Saved entries
Start of Block

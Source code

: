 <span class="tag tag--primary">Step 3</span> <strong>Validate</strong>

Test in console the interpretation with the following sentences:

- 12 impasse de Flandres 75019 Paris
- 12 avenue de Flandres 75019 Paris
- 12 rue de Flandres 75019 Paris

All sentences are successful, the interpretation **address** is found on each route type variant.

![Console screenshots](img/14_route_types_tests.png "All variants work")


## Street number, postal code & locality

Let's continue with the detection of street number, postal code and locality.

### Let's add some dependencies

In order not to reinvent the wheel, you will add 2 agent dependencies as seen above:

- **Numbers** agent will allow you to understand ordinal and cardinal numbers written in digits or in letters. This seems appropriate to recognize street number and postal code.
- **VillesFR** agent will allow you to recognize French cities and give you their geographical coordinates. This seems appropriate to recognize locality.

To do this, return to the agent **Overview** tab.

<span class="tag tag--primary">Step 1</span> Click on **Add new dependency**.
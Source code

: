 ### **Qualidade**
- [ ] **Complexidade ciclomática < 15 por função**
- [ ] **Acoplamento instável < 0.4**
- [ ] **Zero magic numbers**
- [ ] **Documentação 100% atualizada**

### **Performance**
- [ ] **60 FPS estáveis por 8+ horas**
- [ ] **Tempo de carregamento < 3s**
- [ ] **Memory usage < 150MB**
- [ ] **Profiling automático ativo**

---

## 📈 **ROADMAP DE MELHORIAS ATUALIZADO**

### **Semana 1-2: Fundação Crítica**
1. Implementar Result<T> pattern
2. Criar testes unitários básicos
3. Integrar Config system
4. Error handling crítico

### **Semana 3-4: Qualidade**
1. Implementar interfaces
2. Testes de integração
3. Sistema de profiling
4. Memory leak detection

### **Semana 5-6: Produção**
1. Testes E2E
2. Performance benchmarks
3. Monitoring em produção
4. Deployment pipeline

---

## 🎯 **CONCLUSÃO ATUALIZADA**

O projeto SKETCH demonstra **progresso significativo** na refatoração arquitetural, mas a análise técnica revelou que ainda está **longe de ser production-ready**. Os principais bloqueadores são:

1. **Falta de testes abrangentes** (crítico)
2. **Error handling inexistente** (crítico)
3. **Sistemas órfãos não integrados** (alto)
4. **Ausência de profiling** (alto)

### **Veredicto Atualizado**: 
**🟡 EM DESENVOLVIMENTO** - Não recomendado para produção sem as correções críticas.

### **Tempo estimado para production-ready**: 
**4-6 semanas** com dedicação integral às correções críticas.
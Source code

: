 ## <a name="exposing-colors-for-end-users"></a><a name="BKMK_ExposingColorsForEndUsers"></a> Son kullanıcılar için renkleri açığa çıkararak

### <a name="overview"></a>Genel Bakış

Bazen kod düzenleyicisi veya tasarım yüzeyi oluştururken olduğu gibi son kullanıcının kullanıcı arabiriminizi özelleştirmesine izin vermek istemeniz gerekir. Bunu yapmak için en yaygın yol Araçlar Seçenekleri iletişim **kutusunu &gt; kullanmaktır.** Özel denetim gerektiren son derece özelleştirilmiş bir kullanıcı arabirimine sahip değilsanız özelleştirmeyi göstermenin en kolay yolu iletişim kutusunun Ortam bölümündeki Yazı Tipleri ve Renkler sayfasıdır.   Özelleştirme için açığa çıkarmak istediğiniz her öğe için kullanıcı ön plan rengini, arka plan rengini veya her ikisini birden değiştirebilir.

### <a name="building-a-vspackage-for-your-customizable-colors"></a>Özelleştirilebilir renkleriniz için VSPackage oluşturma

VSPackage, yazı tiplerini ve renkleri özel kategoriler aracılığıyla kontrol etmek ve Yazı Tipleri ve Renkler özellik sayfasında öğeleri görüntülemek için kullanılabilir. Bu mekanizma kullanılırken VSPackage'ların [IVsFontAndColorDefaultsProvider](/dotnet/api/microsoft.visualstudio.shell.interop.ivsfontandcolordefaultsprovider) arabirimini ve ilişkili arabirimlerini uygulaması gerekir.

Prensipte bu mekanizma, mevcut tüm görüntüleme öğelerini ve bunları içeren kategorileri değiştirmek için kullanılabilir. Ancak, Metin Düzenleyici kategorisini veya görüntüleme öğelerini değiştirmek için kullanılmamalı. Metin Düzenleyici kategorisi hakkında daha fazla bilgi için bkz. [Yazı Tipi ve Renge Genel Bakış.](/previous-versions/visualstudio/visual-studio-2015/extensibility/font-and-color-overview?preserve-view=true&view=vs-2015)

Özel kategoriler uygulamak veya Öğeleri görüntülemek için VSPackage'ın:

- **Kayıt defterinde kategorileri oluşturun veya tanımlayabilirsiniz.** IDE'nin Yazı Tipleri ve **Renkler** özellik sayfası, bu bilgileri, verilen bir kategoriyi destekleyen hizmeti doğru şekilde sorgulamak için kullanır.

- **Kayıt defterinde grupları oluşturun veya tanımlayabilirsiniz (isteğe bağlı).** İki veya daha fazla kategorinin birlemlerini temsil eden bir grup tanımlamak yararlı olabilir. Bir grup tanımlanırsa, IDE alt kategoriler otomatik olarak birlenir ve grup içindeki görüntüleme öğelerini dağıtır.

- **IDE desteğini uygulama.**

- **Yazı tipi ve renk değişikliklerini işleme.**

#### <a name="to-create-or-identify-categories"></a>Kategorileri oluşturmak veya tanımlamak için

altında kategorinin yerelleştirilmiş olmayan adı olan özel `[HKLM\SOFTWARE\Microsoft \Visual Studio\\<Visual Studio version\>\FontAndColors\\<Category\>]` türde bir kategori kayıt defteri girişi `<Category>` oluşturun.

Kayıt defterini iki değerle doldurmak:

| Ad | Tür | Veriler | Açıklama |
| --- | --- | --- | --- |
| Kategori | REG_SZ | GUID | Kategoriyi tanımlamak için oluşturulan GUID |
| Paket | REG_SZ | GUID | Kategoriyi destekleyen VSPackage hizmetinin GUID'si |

End of Block

**Exercise description**
Transcribe, word for word, the data above from its first line through the line with "- **VillesFR** agent", and include nothing else.

**Output for this exercise**
Source code

: <span class="tag tag--primary">Step 3</span> <strong>Validate</strong>

Test in console the interpretation with the following sentences:

- 12 impasse de Flandres 75019 Paris
- 12 avenue de Flandres 75019 Paris
- 12 rue de Flandres 75019 Paris

All sentences are successful, the interpretation **address** is found on each route type variant.

![Console screenshots](img/14_route_types_tests.png "All variants work")


## Street number, postal code & locality

Let's continue with the detection of street number, postal code and locality.

### Let's add some dependencies

In order not to reinvent the wheel, you will add 2 agent dependencies as seen above:

- **Numbers** agent will allow you to understand ordinal and cardinal numbers written in digits or in letters. This seems appropriate to recognize street number and postal code.
- **VillesFR** agent will allow you to recognize French cities and give you their geographical coordinates. This seems appropriate to recognize locality.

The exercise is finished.